I didn’t see any connection between my second multifocal lens implant last week and signing up for Kichwa lessons, but when I go to my first class it will be the first time since I was eight years old to sit in a classroom without glasses (or contacts). The motivating factor was a cataract in one eye (ñawi) and the incredible difference in cost between here and the U.S. for the second eye (insurance will partially reimburse for first but not the second). My eyes are still adjusting to the new lenses, but two weeks after the surgery my distance vision is perfect (for example, from our living room windows I can see the towers on the top of the highest mountain)…
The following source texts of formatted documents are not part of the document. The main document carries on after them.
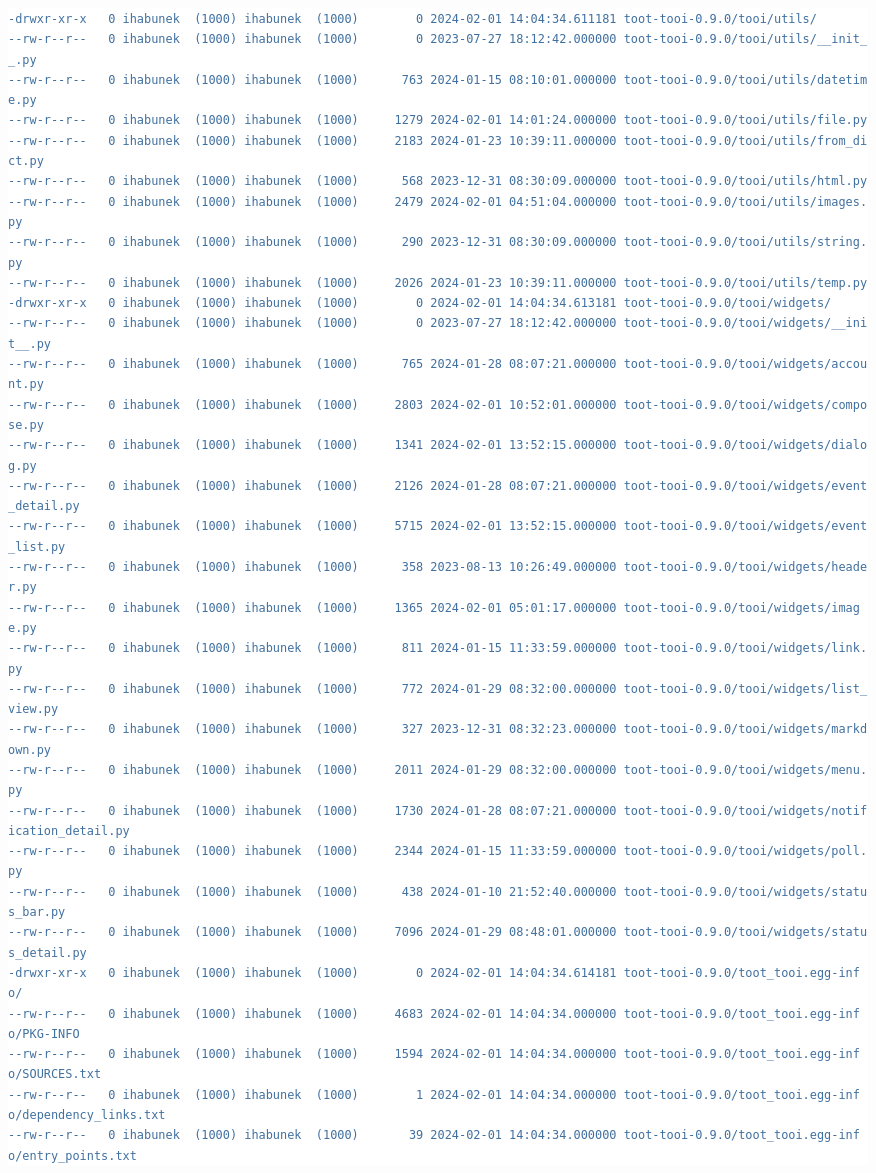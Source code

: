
```diff
-drwxr-xr-x   0 ihabunek  (1000) ihabunek  (1000)        0 2024-02-01 14:04:34.611181 toot-tooi-0.9.0/tooi/utils/
--rw-r--r--   0 ihabunek  (1000) ihabunek  (1000)        0 2023-07-27 18:12:42.000000 toot-tooi-0.9.0/tooi/utils/__init__.py
--rw-r--r--   0 ihabunek  (1000) ihabunek  (1000)      763 2024-01-15 08:10:01.000000 toot-tooi-0.9.0/tooi/utils/datetime.py
--rw-r--r--   0 ihabunek  (1000) ihabunek  (1000)     1279 2024-02-01 14:01:24.000000 toot-tooi-0.9.0/tooi/utils/file.py
--rw-r--r--   0 ihabunek  (1000) ihabunek  (1000)     2183 2024-01-23 10:39:11.000000 toot-tooi-0.9.0/tooi/utils/from_dict.py
--rw-r--r--   0 ihabunek  (1000) ihabunek  (1000)      568 2023-12-31 08:30:09.000000 toot-tooi-0.9.0/tooi/utils/html.py
--rw-r--r--   0 ihabunek  (1000) ihabunek  (1000)     2479 2024-02-01 04:51:04.000000 toot-tooi-0.9.0/tooi/utils/images.py
--rw-r--r--   0 ihabunek  (1000) ihabunek  (1000)      290 2023-12-31 08:30:09.000000 toot-tooi-0.9.0/tooi/utils/string.py
--rw-r--r--   0 ihabunek  (1000) ihabunek  (1000)     2026 2024-01-23 10:39:11.000000 toot-tooi-0.9.0/tooi/utils/temp.py
-drwxr-xr-x   0 ihabunek  (1000) ihabunek  (1000)        0 2024-02-01 14:04:34.613181 toot-tooi-0.9.0/tooi/widgets/
--rw-r--r--   0 ihabunek  (1000) ihabunek  (1000)        0 2023-07-27 18:12:42.000000 toot-tooi-0.9.0/tooi/widgets/__init__.py
--rw-r--r--   0 ihabunek  (1000) ihabunek  (1000)      765 2024-01-28 08:07:21.000000 toot-tooi-0.9.0/tooi/widgets/account.py
--rw-r--r--   0 ihabunek  (1000) ihabunek  (1000)     2803 2024-02-01 10:52:01.000000 toot-tooi-0.9.0/tooi/widgets/compose.py
--rw-r--r--   0 ihabunek  (1000) ihabunek  (1000)     1341 2024-02-01 13:52:15.000000 toot-tooi-0.9.0/tooi/widgets/dialog.py
--rw-r--r--   0 ihabunek  (1000) ihabunek  (1000)     2126 2024-01-28 08:07:21.000000 toot-tooi-0.9.0/tooi/widgets/event_detail.py
--rw-r--r--   0 ihabunek  (1000) ihabunek  (1000)     5715 2024-02-01 13:52:15.000000 toot-tooi-0.9.0/tooi/widgets/event_list.py
--rw-r--r--   0 ihabunek  (1000) ihabunek  (1000)      358 2023-08-13 10:26:49.000000 toot-tooi-0.9.0/tooi/widgets/header.py
--rw-r--r--   0 ihabunek  (1000) ihabunek  (1000)     1365 2024-02-01 05:01:17.000000 toot-tooi-0.9.0/tooi/widgets/image.py
--rw-r--r--   0 ihabunek  (1000) ihabunek  (1000)      811 2024-01-15 11:33:59.000000 toot-tooi-0.9.0/tooi/widgets/link.py
--rw-r--r--   0 ihabunek  (1000) ihabunek  (1000)      772 2024-01-29 08:32:00.000000 toot-tooi-0.9.0/tooi/widgets/list_view.py
--rw-r--r--   0 ihabunek  (1000) ihabunek  (1000)      327 2023-12-31 08:32:23.000000 toot-tooi-0.9.0/tooi/widgets/markdown.py
--rw-r--r--   0 ihabunek  (1000) ihabunek  (1000)     2011 2024-01-29 08:32:00.000000 toot-tooi-0.9.0/tooi/widgets/menu.py
--rw-r--r--   0 ihabunek  (1000) ihabunek  (1000)     1730 2024-01-28 08:07:21.000000 toot-tooi-0.9.0/tooi/widgets/notification_detail.py
--rw-r--r--   0 ihabunek  (1000) ihabunek  (1000)     2344 2024-01-15 11:33:59.000000 toot-tooi-0.9.0/tooi/widgets/poll.py
--rw-r--r--   0 ihabunek  (1000) ihabunek  (1000)      438 2024-01-10 21:52:40.000000 toot-tooi-0.9.0/tooi/widgets/status_bar.py
--rw-r--r--   0 ihabunek  (1000) ihabunek  (1000)     7096 2024-01-29 08:48:01.000000 toot-tooi-0.9.0/tooi/widgets/status_detail.py
-drwxr-xr-x   0 ihabunek  (1000) ihabunek  (1000)        0 2024-02-01 14:04:34.614181 toot-tooi-0.9.0/toot_tooi.egg-info/
--rw-r--r--   0 ihabunek  (1000) ihabunek  (1000)     4683 2024-02-01 14:04:34.000000 toot-tooi-0.9.0/toot_tooi.egg-info/PKG-INFO
--rw-r--r--   0 ihabunek  (1000) ihabunek  (1000)     1594 2024-02-01 14:04:34.000000 toot-tooi-0.9.0/toot_tooi.egg-info/SOURCES.txt
--rw-r--r--   0 ihabunek  (1000) ihabunek  (1000)        1 2024-02-01 14:04:34.000000 toot-tooi-0.9.0/toot_tooi.egg-info/dependency_links.txt
--rw-r--r--   0 ihabunek  (1000) ihabunek  (1000)       39 2024-02-01 14:04:34.000000 toot-tooi-0.9.0/toot_tooi.egg-info/entry_points.txt
```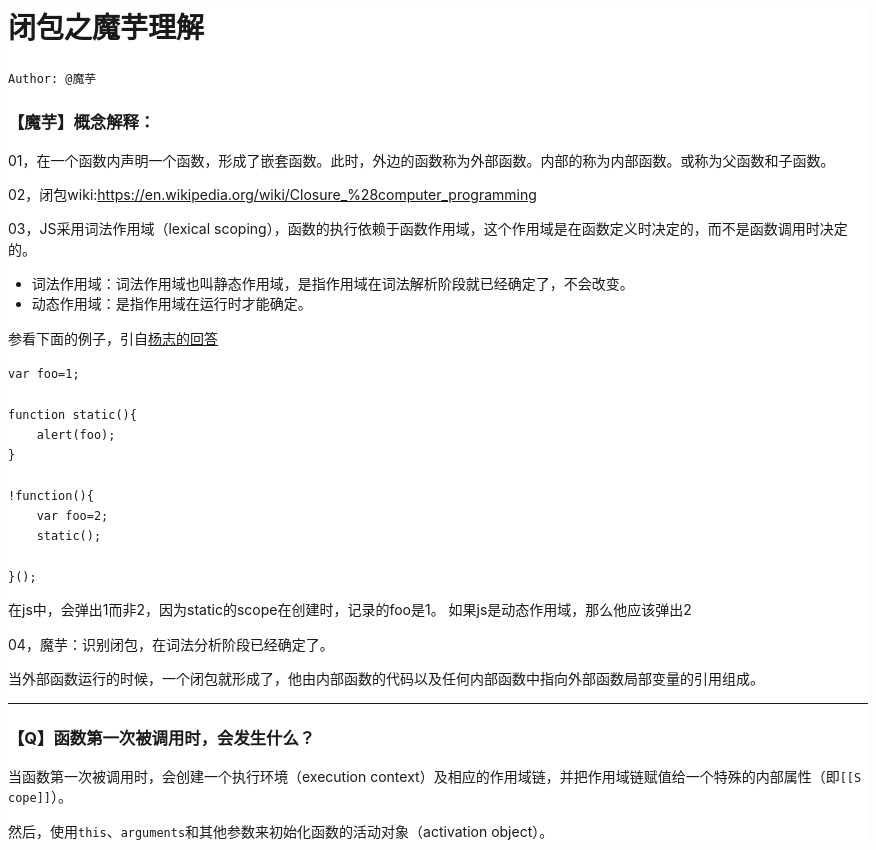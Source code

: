 # 闭包之魔芋理解

`Author: @魔芋`

### 【魔芋】概念解释：

01，在一个函数内声明一个函数，形成了嵌套函数。此时，外边的函数称为外部函数。内部的称为内部函数。或称为父函数和子函数。



02，闭包wiki:<https://en.wikipedia.org/wiki/Closure_%28computer_programming>

 

03，JS采用词法作用域（lexical scoping），函数的执行依赖于函数作用域，这个作用域是在函数定义时决定的，而不是函数调用时决定的。

- 词法作用域：词法作用域也叫静态作用域，是指作用域在词法解析阶段就已经确定了，不会改变。
- 动态作用域：是指作用域在运行时才能确定。



参看下面的例子，引自[杨志的回答](https://www.zhihu.com/question/20032419/answer/13742892)

```
var foo=1;

function static(){
    alert(foo);
}

!function(){
    var foo=2;
    static();

}();
```

在js中，会弹出1而非2，因为static的scope在创建时，记录的foo是1。
如果js是动态作用域，那么他应该弹出2





04，魔芋：识别闭包，在词法分析阶段已经确定了。

当外部函数运行的时候，一个闭包就形成了，他由内部函数的代码以及任何内部函数中指向外部函数局部变量的引用组成。





---





###  【Q】函数第一次被调用时，会发生什么？ 

当函数第一次被调用时，会创建一个执行环境（execution context）及相应的作用域链，并把作用域链赋值给一个特殊的内部属性（即`[[Scope]]`）。

然后，使用`this`、`arguments`和其他参数来初始化函数的活动对象（activation object）。
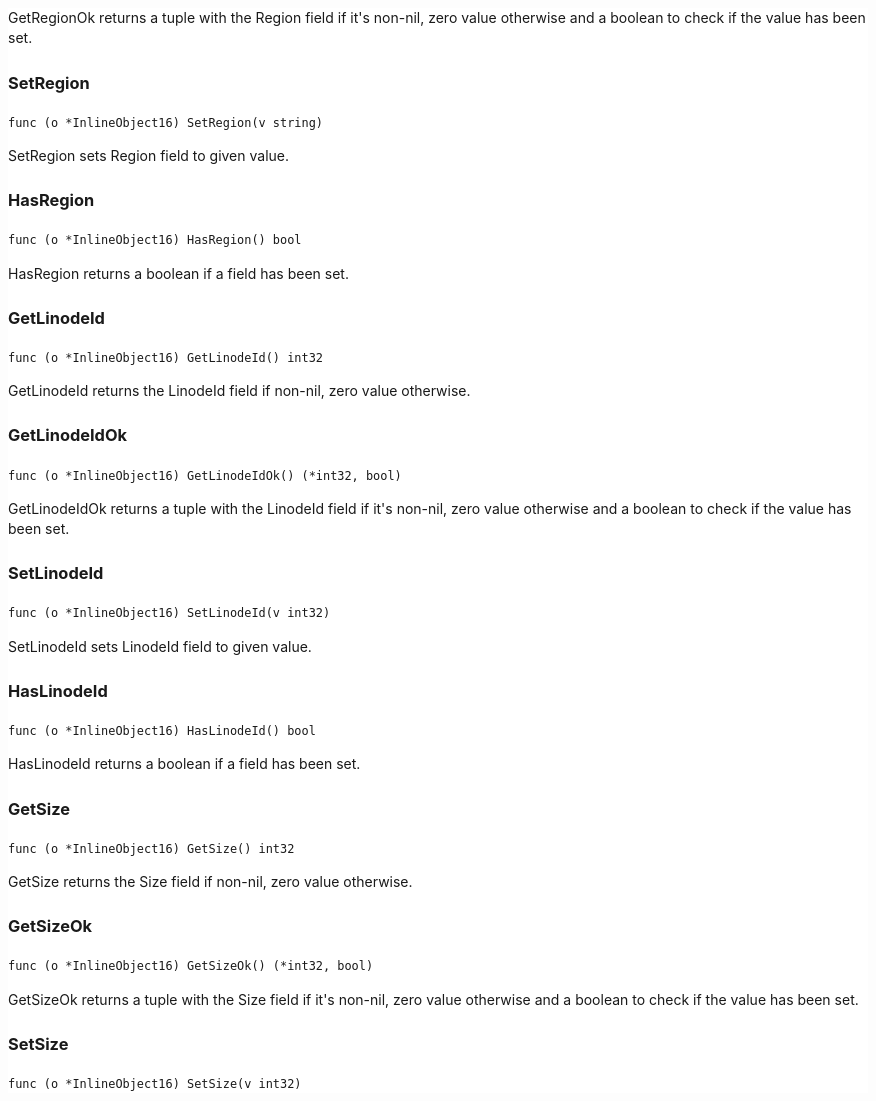 GetRegionOk returns a tuple with the Region field if it's non-nil, zero value otherwise
and a boolean to check if the value has been set.

### SetRegion

`func (o *InlineObject16) SetRegion(v string)`

SetRegion sets Region field to given value.

### HasRegion

`func (o *InlineObject16) HasRegion() bool`

HasRegion returns a boolean if a field has been set.

### GetLinodeId

`func (o *InlineObject16) GetLinodeId() int32`

GetLinodeId returns the LinodeId field if non-nil, zero value otherwise.

### GetLinodeIdOk

`func (o *InlineObject16) GetLinodeIdOk() (*int32, bool)`

GetLinodeIdOk returns a tuple with the LinodeId field if it's non-nil, zero value otherwise
and a boolean to check if the value has been set.

### SetLinodeId

`func (o *InlineObject16) SetLinodeId(v int32)`

SetLinodeId sets LinodeId field to given value.

### HasLinodeId

`func (o *InlineObject16) HasLinodeId() bool`

HasLinodeId returns a boolean if a field has been set.

### GetSize

`func (o *InlineObject16) GetSize() int32`

GetSize returns the Size field if non-nil, zero value otherwise.

### GetSizeOk

`func (o *InlineObject16) GetSizeOk() (*int32, bool)`

GetSizeOk returns a tuple with the Size field if it's non-nil, zero value otherwise
and a boolean to check if the value has been set.

### SetSize

`func (o *InlineObject16) SetSize(v int32)`
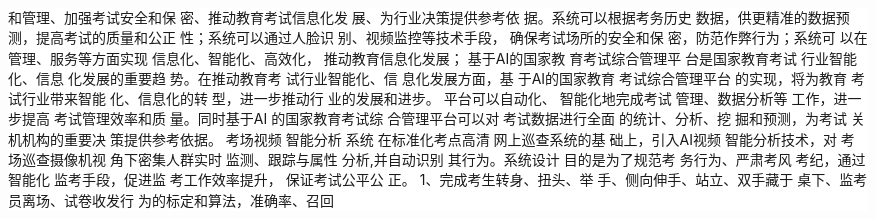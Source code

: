 和管理、加强考试安全和保
密、推动教育考试信息化发
展、为行业决策提供参考依
据。系统可以根据考务历史
数据，供更精准的数据预
测，提高考试的质量和公正
性；系统可以通过人脸识
别、视频监控等技术手段，
确保考试场所的安全和保
密，防范作弊行为；系统可
以在管理、服务等方面实现
信息化、智能化、高效化，
推动教育信息化发展；
基于AI的国家教
育考试综合管理平
台是国家教育考试
行业智能化、信息
化发展的重要趋
势。在推动教育考
试行业智能化、信
息化发展方面，基
于AI的国家教育
考试综合管理平台
的实现，将为教育
考试行业带来智能
化、信息化的转
型，进一步推动行
业的发展和进步。
平台可以自动化、
智能化地完成考试
管理、数据分析等
工作，进一步提高
考试管理效率和质
量。同时基于AI
的国家教育考试综
合管理平台可以对
考试数据进行全面
的统计、分析、挖
掘和预测，为考试
关机机构的重要决
策提供参考依据。
考场视频
智能分析
系统
在标准化考点高清
网上巡查系统的基
础上，引入AI视频
智能分析技术，对
考场巡查摄像机视
角下密集人群实时
监测、跟踪与属性
分析,并自动识别
其行为。系统设计
目的是为了规范考
务行为、严肃考风
考纪，通过智能化
监考手段，促进监
考工作效率提升，
保证考试公平公
正。
1、完成考生转身、扭头、举
手、侧向伸手、站立、双手藏于
桌下、监考员离场、试卷收发行
为的标定和算法，准确率、召回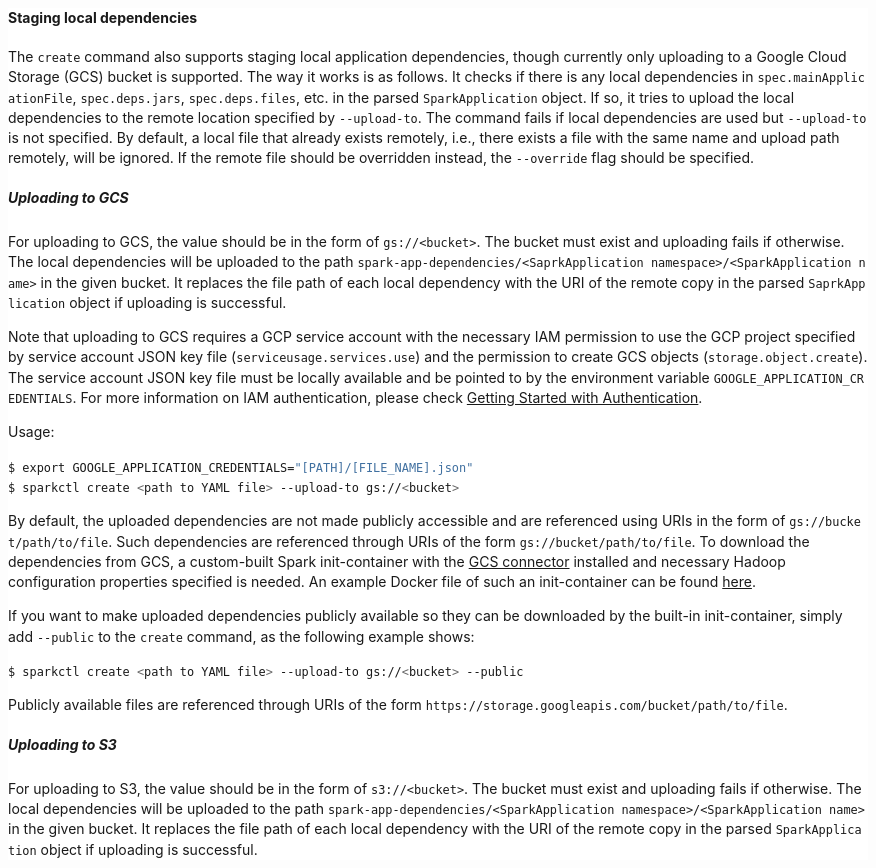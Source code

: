 #### Staging local dependencies

The `create` command also supports staging local application dependencies, though currently only uploading to a Google Cloud Storage (GCS) bucket is supported. The way it works is as follows. It checks if there is any local dependencies in `spec.mainApplicationFile`, `spec.deps.jars`, `spec.deps.files`, etc. in the parsed `SparkApplication` object. If so, it tries to upload the local dependencies to the remote location specified by `--upload-to`. The command fails if local dependencies are used but `--upload-to` is not specified. By default, a local file that already exists remotely, i.e., there exists a file with the same name and upload path remotely, will be ignored. If the remote file should be overridden instead, the `--override` flag should be specified.

##### Uploading to GCS

For uploading to GCS, the value should be in the form of `gs://<bucket>`. The bucket must exist and uploading fails if otherwise. The local dependencies will be uploaded to the path 
`spark-app-dependencies/<SaprkApplication namespace>/<SparkApplication name>` in the given bucket. It replaces the file path of each local dependency with the URI of the remote copy in the parsed `SaprkApplication` object if uploading is successful. 

Note that uploading to GCS requires a GCP service account with the necessary IAM permission to use the GCP project specified by service account JSON key file (`serviceusage.services.use`) and the permission to create GCS objects (`storage.object.create`). 
The service account JSON key file must be locally available and be pointed to by the environment variable 
`GOOGLE_APPLICATION_CREDENTIALS`. For more information on IAM authentication, please check 
[Getting Started with Authentication](https://cloud.google.com/docs/authentication/getting-started).

Usage:
```bash
$ export GOOGLE_APPLICATION_CREDENTIALS="[PATH]/[FILE_NAME].json"
$ sparkctl create <path to YAML file> --upload-to gs://<bucket>
```

By default, the uploaded dependencies are not made publicly accessible and are referenced using URIs in the form of  `gs://bucket/path/to/file`. Such dependencies are referenced through URIs of the form `gs://bucket/path/to/file`. To download the dependencies from GCS, a custom-built Spark init-container with the [GCS connector](https://cloud.google.com/dataproc/docs/concepts/connectors/cloud-storage) installed and necessary Hadoop configuration properties specified is needed. An example Docker file of such an init-container can be found [here](https://gist.github.com/liyinan926/f9e81f7b54d94c05171a663345eb58bf). 

If you want to make uploaded dependencies publicly available so they can be downloaded by the built-in init-container, simply add `--public` to the `create` command, as the following example shows:

```bash
$ sparkctl create <path to YAML file> --upload-to gs://<bucket> --public
```

Publicly available files are referenced through URIs of the form `https://storage.googleapis.com/bucket/path/to/file`.

##### Uploading to S3

For uploading to S3, the value should be in the form of `s3://<bucket>`. The bucket must exist and uploading fails if otherwise. The local dependencies will be uploaded to the path
`spark-app-dependencies/<SparkApplication namespace>/<SparkApplication name>` in the given bucket. It replaces the file path of each local dependency with the URI of the remote copy in the parsed `SparkApplication` object if uploading is successful.
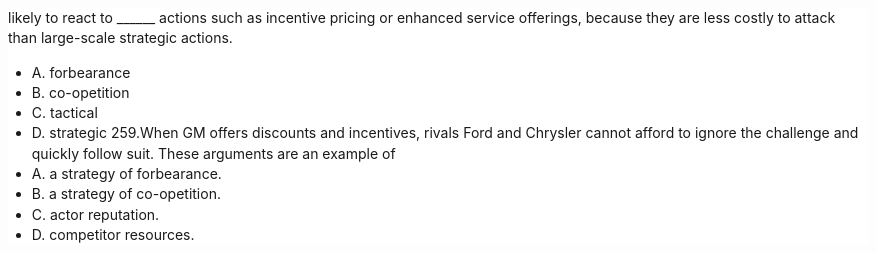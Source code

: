 likely to react to ______ actions such as incentive pricing or enhanced service offerings, because they are
less costly to attack than large-scale strategic actions.
  - A. forbearance
  - B. co-opetition
  - C. tactical
  - D. strategic
259.When GM offers discounts and incentives, rivals Ford and Chrysler cannot afford to ignore the challenge
and quickly follow suit. These arguments are an example of
  - A. a strategy of forbearance.
  - B. a strategy of co-opetition.
  - C. actor reputation.
  - D. competitor resources.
…and I can read books and iPad in good light. But working on the computer (at 20-30”) I’m using Michael’s reading glasses (amazingly, he doesn’t seem to need them). Hopefully this will improve within the three months’ adjustment period. (If you are squeamish about such things, don’t go here.)
In doing Internet research before the surgery, I came across an interesting connection that relates to my last blog. Remember Nestlé, the largest and most profitable corporation in the world, with 8000 brands (not 2000 as I wrote before)? Well, the giant Swiss firm once wholly owned Alcon, the source of my lens implants. Begun in 1942 as a small eye-care company in Fort Worth, Texas by two pharmacists Robert Alexander and William Conner (Al-Con, get it?), their first product was eye drops for tired eyes. The company expanded into other eye care products, including contact lenses, went public back in 1971, and was acquired by Nestle in 1977 – its second venture outside the food industry – then sold in 2010 to Novartis, now the biggest eye-care company in the world. Through it all, the name Alcon persists, still with an address at 6201 South Freeway in Fort Worth, Texas.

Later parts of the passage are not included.